Similarmente, diferentes genótipos de Dendrobium híbridos apresentaram percentuais de germinação variando de 49 a 63% quando utilizado a vitrificação com PVS2 durante 60 min (Vendrame et al., 2007). Baixo teor de umidade dos tecidos é importante para a o sucesso na criopreservação (Benson, 2008; Engelmann, 2011). A desidratação causada pela exposição de tecidos à solução PVS2 é um passo essencial na criopreservação. Isso é crítico para a recuperação e sobrevivência do tecido porque a desidratação permite a redução do conteúdo de água nas células evitando os danos físicos causados por cristais de gelo durante o congelamento (Sakai et al., 1991).

No entanto, a germinação de sementes foi ampliada para 79% com a adição de 1% de floroglucinol na solução PVS2, comparado a germinação de 51% quando aplicado PVS2 apenas ou sem germinação na ausência de PVS2. Floroglucinol apresenta um efeito sinergístico com auxinas, promovendo a formação de raízes in vitro em algumas espécies lenhosas (Goudarzi et al., 1997; Demiralay et al., 1998; Sharifian et al., 2009). No mais, floroglucinol tem propriedades antioxidantes e reduz o estresse oxidativo nas células (Kang et al., 2006; Kim e Kim, 2010). Neste estudo, enquanto a solução vitrificante (PVS2) reduz o conteúdo de umidade e amplia a germinação, comparado com o controle, enquanto imerso em NL ou não, um potencial efeito sinergístico com floroglucinol pode ter ocorrido, como identificado pelo efeito significativo do aumento na germinação de sementes e na sobrevivência. Os mecanismos específicos de ação do floroglucinol neste estudo não foram apresentados, pois este não foi o escopo deste trabalho. Entretanto, estudos adicionais serão necessários pois poderão apresentar importantes informações para elucidar tais mecanismos.

Como forma de estocagem de germoplasma, sementes têm sido relatadas como a maneira mais conveniente (Kaviani, 2011). No presente estudo, a criopreservação por vitrificação de sementes está confirmada como método efetivo para sementes de Dendrobium híbrido.

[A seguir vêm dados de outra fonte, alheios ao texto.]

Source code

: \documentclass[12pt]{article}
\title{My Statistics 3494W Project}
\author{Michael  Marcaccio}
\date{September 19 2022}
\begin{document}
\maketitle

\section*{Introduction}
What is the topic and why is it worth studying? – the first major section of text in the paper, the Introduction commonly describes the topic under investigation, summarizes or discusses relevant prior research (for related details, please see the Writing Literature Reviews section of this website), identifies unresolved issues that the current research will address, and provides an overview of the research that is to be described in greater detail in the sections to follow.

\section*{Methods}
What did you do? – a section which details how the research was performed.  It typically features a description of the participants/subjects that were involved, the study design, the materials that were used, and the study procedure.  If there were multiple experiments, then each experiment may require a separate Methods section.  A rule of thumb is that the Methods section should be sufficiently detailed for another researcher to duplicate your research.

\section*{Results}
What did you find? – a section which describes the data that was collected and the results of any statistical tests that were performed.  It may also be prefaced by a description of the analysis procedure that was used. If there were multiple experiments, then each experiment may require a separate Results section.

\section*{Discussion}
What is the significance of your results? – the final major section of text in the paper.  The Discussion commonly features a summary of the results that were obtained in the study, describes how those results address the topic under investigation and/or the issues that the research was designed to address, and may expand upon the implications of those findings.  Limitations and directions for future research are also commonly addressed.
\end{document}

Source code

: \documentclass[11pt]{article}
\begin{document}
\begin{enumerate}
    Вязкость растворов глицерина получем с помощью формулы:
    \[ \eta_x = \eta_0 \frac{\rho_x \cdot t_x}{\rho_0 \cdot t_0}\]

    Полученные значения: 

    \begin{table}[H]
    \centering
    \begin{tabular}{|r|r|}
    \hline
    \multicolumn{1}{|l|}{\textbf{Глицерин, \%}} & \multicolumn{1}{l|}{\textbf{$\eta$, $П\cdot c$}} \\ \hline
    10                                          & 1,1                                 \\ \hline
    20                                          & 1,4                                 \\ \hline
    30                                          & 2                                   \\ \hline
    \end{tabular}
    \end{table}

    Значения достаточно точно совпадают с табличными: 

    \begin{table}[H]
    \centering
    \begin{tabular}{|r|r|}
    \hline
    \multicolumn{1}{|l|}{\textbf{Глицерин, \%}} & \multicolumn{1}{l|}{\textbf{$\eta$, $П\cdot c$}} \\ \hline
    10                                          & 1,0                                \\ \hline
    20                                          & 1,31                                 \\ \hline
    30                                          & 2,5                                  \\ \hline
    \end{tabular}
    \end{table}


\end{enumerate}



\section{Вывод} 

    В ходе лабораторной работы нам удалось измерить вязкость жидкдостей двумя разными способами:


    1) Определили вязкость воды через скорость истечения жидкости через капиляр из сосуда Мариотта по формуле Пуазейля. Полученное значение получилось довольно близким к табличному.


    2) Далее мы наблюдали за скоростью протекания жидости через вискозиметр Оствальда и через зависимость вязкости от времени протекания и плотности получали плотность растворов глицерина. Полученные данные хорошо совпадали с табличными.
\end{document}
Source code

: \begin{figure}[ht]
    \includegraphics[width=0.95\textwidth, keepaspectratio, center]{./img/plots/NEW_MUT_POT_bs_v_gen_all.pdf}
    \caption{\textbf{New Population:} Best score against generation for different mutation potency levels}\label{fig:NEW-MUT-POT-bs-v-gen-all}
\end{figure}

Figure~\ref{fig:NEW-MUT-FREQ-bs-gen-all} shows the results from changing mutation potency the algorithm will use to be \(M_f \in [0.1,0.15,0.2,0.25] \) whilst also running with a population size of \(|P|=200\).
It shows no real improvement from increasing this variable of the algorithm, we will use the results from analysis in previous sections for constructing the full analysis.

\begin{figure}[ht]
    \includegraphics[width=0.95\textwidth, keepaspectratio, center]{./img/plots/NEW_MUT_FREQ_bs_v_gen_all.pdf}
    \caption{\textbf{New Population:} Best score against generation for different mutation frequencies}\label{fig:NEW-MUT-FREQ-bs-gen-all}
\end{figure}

4.2. Vitrificação em gotículas de protocormos

A criopreservação utilizando vitrificação pode ser danosa devido tanto ao estresse osmótico quanto a toxicidade causada pela exposição direta à solução vitrificante (Matsumoto et al., 1994). Assim, o pré-cultivo de tecidos de plantas é um passo importante para promover a sobrevivência de células criopreservadas como isso pode ampliar a tolerância ao congelamento (Yin e Hong, 2009). O pré-cultivo de tecidos em sacarose tem sido relatado para a promoção de sobrevivência de tecidos de orquídeas criopreservados (Ishikawa et al., 1997; Hirano et al., 2005; Gonzalez- Arnao et al., 2008). No presente estudo, o pré-tratamento de protocormos do Dendrobium híbrido com altas concentrações de sacarose parece ter melhorado a

tolerância deles a exposição à PVS2 e ampliou a recuperação após a criopreservação.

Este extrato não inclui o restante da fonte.